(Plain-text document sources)

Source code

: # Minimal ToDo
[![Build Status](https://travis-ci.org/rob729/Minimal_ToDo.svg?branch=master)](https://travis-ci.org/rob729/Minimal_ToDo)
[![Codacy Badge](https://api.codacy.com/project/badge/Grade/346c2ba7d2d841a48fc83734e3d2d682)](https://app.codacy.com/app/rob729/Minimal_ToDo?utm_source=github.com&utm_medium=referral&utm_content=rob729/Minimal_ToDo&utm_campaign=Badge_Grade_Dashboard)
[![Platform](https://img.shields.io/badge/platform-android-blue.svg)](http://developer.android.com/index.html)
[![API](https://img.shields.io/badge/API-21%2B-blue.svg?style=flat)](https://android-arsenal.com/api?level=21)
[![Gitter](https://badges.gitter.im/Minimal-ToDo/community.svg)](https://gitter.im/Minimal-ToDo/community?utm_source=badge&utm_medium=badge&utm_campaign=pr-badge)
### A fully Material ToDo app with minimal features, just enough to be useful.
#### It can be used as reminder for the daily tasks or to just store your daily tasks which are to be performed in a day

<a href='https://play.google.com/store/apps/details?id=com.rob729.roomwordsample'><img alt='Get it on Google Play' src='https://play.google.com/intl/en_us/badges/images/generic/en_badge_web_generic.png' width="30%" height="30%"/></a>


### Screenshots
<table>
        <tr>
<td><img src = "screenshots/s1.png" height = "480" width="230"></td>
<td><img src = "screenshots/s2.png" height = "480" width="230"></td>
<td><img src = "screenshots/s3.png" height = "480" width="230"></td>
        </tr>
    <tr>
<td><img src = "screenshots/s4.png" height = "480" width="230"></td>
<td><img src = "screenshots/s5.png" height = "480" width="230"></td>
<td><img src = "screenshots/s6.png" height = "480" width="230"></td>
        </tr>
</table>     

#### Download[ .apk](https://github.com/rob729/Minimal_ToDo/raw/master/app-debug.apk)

--

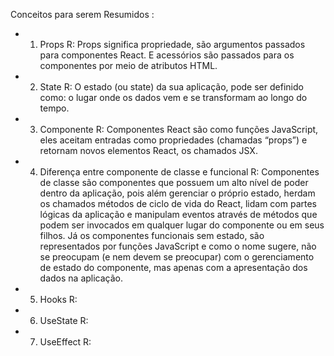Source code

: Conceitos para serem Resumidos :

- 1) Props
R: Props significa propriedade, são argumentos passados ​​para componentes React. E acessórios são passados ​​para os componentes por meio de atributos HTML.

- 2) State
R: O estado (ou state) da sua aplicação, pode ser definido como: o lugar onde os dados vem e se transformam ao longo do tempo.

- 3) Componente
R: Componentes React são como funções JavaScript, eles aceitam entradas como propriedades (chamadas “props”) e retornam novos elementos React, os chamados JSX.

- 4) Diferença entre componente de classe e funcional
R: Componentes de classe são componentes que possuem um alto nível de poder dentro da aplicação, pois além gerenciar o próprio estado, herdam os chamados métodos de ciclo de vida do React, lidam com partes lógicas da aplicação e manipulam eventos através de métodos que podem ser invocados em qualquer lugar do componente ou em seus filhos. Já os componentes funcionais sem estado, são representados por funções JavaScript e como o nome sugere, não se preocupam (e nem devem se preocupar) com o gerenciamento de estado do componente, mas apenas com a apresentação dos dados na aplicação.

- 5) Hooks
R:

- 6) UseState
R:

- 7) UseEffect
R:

---

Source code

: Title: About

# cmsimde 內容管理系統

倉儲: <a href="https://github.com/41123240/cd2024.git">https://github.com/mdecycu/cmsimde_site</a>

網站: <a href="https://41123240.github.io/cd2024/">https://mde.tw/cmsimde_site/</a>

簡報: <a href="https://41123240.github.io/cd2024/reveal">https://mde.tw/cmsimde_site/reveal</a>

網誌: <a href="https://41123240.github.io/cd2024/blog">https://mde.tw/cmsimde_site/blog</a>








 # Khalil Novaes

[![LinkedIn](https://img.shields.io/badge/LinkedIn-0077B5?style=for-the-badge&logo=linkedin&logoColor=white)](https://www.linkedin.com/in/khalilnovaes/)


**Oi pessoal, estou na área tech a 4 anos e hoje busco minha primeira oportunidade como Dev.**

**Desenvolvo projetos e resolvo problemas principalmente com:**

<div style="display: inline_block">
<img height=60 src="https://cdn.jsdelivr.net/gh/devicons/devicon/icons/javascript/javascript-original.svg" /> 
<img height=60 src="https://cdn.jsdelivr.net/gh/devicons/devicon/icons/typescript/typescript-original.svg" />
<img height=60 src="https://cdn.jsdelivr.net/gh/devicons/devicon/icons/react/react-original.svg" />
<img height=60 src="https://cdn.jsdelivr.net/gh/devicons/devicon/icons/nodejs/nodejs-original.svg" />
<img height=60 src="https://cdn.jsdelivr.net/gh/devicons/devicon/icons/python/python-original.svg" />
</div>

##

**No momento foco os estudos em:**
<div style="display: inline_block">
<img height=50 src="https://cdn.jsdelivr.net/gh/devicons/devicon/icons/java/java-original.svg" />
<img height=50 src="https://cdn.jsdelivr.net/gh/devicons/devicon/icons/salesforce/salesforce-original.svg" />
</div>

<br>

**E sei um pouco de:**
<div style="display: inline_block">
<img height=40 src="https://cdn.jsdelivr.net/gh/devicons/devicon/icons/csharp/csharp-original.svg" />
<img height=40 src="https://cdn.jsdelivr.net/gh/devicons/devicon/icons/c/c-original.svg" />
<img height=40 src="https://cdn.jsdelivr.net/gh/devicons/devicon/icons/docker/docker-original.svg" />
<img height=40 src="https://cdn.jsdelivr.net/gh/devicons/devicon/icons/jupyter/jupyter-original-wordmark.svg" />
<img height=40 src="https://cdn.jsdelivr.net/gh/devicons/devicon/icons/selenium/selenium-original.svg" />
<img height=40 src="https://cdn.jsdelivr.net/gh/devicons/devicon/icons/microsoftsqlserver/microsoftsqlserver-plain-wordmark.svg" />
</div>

** What is expected **
Please list every line of the records that contains "android".

** Answer to this exercise **
[![Platform](https://img.shields.io/badge/platform-android-blue.svg)](http://developer.android.com/index.html)
[![API](https://img.shields.io/badge/API-21%2B-blue.svg?style=flat)](https://android-arsenal.com/api?level=21)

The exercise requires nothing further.